LVMH Profits Are Worse Than Expected Due to Coronavirus
Luxury goods conglomerate LVMH has reported dwindling profits for the second quarter of 2020. The results come as no surprise as shuttered boutiques and global travel disruption continues to upend the industry.
According to a statement released by the company yesterday, revenue fell by 38 percent through June. That's a slight improvement on what analysts expected, which was a 42 percent drop.
LVMH's fashion and leather goods channel (including Louis Vuitton, Fendi, and Berluti) has reported a decline in sales of up to 37 percent — a one percent improvement of what analysts predicted.

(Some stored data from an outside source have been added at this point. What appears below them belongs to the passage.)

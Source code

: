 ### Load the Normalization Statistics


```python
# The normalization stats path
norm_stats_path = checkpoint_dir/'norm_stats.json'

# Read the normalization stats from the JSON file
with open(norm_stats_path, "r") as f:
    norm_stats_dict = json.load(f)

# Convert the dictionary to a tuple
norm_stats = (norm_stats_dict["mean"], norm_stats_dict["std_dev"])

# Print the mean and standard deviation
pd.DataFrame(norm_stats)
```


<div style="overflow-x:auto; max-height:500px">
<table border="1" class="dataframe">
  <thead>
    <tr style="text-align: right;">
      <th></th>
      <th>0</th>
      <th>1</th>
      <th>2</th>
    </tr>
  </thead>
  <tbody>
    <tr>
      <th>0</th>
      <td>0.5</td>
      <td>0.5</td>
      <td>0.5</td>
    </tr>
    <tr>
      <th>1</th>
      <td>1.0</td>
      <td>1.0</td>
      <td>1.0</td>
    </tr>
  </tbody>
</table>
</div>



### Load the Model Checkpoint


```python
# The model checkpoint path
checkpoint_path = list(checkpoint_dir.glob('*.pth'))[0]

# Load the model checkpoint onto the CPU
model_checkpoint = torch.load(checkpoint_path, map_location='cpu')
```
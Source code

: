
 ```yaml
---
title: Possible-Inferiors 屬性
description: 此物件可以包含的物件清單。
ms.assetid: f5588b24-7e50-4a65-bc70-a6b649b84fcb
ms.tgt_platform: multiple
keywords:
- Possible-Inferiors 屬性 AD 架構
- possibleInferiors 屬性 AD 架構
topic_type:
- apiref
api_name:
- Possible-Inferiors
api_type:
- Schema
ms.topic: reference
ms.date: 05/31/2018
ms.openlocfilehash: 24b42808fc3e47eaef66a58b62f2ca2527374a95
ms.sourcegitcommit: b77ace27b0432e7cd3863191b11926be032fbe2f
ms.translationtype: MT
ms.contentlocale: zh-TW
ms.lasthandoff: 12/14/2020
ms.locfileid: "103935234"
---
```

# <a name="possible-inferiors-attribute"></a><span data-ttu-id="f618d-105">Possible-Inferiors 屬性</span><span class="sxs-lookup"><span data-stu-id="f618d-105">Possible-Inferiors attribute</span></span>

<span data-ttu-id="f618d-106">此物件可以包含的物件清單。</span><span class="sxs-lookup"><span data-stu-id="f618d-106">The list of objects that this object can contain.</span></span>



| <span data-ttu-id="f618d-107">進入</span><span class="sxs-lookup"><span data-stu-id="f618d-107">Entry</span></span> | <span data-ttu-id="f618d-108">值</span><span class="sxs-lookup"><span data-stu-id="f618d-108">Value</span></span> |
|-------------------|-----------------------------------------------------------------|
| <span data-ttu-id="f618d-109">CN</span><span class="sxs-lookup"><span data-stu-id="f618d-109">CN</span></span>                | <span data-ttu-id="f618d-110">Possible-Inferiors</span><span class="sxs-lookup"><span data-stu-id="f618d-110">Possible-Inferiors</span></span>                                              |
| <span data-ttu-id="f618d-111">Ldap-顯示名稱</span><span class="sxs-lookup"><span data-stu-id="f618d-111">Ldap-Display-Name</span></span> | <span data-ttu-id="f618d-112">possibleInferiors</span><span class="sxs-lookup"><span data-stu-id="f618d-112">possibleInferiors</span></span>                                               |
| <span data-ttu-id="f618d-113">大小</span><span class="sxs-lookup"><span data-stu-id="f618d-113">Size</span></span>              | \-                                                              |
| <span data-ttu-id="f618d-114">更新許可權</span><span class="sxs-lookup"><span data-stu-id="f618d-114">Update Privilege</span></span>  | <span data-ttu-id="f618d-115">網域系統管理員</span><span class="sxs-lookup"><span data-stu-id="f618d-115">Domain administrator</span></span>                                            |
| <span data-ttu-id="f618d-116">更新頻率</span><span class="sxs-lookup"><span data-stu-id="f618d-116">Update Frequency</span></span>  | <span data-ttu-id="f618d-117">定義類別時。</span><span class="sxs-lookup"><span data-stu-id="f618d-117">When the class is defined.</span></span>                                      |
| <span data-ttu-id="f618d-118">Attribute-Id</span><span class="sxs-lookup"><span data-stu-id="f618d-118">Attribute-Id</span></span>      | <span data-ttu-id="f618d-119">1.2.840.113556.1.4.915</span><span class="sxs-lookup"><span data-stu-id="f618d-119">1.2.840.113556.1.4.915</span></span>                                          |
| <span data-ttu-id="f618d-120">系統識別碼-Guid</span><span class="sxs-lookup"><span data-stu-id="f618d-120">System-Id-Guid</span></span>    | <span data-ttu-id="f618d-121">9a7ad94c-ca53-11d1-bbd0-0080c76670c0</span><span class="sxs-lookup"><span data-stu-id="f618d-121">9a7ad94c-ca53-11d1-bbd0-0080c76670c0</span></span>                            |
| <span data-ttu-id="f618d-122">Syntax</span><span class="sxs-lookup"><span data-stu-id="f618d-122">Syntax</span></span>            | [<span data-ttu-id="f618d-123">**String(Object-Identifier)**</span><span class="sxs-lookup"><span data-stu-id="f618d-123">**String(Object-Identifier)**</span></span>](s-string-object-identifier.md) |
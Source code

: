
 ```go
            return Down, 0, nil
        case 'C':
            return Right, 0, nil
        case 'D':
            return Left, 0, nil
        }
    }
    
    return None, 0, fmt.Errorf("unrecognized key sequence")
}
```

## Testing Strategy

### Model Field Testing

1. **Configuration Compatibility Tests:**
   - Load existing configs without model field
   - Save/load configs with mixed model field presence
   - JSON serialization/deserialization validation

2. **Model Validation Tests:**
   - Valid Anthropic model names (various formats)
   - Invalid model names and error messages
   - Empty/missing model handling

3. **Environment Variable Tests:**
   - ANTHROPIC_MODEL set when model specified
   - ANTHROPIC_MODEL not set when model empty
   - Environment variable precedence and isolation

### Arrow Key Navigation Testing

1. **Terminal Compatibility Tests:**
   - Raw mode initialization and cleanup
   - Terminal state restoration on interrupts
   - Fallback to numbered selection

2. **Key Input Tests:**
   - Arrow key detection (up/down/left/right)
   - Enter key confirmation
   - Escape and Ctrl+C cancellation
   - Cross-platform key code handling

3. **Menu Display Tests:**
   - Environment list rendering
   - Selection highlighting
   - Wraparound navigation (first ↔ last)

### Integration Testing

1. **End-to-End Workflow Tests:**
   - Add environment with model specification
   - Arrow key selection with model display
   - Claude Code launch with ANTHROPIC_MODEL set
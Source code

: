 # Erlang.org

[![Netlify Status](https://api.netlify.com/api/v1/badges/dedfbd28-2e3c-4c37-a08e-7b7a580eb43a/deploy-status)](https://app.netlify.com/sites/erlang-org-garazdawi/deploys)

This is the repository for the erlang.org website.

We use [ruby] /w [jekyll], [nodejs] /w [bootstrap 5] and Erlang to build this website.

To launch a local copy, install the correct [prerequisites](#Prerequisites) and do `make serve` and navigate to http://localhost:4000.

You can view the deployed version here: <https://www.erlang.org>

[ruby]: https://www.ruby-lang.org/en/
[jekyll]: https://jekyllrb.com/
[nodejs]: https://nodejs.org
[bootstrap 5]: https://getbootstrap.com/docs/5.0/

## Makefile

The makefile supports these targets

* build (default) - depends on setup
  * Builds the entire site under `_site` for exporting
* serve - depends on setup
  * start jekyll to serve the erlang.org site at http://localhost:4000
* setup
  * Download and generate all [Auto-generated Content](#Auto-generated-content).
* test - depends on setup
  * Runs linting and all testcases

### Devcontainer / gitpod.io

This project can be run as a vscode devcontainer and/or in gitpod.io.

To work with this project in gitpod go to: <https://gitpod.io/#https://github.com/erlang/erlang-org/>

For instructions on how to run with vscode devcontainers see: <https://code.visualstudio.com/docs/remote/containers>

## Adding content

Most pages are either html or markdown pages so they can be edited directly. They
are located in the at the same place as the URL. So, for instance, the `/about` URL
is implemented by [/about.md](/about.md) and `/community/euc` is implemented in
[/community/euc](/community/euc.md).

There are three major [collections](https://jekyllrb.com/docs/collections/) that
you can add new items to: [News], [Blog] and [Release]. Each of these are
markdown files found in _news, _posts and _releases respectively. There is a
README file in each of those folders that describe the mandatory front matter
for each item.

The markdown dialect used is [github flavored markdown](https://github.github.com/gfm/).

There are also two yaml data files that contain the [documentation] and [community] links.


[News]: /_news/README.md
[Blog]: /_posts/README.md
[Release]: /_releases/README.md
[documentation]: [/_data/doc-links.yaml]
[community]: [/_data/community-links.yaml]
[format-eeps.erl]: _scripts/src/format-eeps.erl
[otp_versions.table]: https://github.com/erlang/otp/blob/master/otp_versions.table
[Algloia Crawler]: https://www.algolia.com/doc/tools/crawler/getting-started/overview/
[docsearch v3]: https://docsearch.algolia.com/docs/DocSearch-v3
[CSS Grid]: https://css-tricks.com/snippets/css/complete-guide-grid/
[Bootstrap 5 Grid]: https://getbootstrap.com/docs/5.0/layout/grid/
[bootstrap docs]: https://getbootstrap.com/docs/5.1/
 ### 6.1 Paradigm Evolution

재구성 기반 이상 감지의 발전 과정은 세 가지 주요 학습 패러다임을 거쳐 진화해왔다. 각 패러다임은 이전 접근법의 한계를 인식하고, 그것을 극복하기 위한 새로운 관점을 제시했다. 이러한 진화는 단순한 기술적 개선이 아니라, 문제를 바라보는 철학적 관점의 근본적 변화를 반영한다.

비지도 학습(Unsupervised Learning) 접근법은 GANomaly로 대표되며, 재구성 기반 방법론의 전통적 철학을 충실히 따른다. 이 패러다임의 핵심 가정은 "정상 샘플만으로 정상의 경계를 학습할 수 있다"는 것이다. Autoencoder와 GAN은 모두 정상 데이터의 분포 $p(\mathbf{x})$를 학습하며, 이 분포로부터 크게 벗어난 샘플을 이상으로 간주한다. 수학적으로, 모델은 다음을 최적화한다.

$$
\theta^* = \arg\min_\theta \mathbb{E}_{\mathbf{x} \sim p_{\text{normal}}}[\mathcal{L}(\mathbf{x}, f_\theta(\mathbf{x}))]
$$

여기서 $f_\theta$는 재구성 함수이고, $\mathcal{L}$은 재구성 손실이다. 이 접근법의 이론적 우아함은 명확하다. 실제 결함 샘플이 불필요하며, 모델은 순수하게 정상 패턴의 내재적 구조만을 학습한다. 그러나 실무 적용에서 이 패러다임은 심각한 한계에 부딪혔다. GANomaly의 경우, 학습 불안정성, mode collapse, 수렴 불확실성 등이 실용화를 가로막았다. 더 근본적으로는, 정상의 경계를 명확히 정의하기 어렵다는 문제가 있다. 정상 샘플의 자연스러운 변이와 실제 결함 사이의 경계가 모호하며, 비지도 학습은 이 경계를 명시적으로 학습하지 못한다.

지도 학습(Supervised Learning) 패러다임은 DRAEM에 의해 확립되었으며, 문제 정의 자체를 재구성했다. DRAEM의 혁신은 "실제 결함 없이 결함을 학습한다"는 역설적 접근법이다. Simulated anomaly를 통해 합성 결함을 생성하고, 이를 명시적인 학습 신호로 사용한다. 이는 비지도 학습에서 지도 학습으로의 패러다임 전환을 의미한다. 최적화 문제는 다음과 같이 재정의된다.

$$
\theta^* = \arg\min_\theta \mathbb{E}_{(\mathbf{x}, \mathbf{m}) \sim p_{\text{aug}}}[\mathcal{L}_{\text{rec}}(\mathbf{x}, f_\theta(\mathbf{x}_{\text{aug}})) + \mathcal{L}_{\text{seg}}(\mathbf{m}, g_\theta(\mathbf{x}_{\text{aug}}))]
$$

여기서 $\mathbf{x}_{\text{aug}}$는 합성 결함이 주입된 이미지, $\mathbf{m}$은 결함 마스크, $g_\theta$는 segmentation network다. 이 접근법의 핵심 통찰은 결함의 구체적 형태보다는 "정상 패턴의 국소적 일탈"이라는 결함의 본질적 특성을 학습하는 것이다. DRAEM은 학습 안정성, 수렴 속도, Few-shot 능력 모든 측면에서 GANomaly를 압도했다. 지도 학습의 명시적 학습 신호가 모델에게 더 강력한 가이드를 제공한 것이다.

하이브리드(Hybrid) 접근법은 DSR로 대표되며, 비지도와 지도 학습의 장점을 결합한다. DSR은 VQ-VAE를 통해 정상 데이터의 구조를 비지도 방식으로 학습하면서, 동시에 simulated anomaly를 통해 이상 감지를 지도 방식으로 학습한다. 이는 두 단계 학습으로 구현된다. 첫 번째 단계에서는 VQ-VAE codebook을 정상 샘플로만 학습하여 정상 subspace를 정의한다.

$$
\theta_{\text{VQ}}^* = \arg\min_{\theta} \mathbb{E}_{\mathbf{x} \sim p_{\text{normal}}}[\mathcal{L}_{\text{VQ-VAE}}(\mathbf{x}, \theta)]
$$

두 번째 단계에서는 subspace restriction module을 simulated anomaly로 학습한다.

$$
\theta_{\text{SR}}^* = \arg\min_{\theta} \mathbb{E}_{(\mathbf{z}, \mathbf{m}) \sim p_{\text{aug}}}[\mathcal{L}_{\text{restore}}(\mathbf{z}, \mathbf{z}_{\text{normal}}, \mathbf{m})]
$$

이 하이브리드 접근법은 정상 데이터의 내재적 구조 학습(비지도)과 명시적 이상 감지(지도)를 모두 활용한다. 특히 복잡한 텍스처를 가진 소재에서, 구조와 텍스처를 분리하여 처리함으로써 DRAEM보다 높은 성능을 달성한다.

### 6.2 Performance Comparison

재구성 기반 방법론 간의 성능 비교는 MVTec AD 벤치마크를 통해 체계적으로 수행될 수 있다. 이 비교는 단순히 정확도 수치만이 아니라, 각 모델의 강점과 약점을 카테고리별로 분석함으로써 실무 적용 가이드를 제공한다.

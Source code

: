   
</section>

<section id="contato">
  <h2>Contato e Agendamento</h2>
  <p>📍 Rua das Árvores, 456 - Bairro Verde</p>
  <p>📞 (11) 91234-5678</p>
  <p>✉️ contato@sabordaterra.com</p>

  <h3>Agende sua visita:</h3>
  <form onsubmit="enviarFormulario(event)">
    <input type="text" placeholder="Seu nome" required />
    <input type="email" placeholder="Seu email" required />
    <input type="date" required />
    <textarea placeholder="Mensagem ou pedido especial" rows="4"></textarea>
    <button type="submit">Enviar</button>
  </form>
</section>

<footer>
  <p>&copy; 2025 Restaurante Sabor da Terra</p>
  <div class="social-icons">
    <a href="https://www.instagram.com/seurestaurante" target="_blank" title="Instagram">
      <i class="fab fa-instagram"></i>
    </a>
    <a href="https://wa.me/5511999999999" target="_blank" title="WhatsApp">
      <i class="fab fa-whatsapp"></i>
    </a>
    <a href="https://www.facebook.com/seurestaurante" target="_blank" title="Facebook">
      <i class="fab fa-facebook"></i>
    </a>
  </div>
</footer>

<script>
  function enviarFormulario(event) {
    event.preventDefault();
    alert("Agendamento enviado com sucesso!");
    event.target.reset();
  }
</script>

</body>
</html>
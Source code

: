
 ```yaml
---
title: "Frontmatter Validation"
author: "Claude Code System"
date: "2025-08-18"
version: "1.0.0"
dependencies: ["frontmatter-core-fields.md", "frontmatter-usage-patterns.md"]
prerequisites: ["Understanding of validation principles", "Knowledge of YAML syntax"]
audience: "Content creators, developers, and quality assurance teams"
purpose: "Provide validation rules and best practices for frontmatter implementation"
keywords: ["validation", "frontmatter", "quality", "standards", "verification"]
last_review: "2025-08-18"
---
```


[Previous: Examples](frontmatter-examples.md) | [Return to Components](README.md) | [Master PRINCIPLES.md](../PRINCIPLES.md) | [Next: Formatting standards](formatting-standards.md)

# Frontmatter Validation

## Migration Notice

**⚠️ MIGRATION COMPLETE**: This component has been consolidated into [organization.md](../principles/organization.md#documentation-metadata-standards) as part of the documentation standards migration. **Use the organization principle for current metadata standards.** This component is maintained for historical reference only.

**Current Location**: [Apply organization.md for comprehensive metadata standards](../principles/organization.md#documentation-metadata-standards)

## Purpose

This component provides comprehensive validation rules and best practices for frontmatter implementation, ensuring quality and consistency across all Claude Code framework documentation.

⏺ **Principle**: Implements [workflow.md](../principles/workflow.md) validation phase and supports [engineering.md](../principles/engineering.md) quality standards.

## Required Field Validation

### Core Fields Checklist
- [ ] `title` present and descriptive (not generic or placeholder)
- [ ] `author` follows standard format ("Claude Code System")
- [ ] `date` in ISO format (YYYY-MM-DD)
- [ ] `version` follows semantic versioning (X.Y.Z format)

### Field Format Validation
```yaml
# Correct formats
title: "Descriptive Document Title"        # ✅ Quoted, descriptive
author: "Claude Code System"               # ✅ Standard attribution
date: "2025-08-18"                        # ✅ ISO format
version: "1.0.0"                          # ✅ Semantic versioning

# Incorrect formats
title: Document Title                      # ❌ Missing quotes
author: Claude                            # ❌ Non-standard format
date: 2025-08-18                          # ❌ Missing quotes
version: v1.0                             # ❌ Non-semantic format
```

Profits for the first half of 2020 were reported at €1.67 billion ($1.96 billion), significantly lower than the expected €2.32 billion. However, the company also reports a “significant acceleration in online sales, only partially offsetting the impact on revenue of several months of store closures.”
This bump may be a reflection of the fact that prices for Louis Vuitton's leather handbags have shot up by 5 percent through May, as reported by Credit Suisse.
“Although there were encouraging signs of recovery in June across several of the Group’s activities, revenue was notably down in the United States and Europe during the quarter,” says LVMH, “Asia, however, has seen a marked improvement in trends, with a strong rebound in China in particular.”
Shares in LVMH are down 3.1 percent compared to 2019.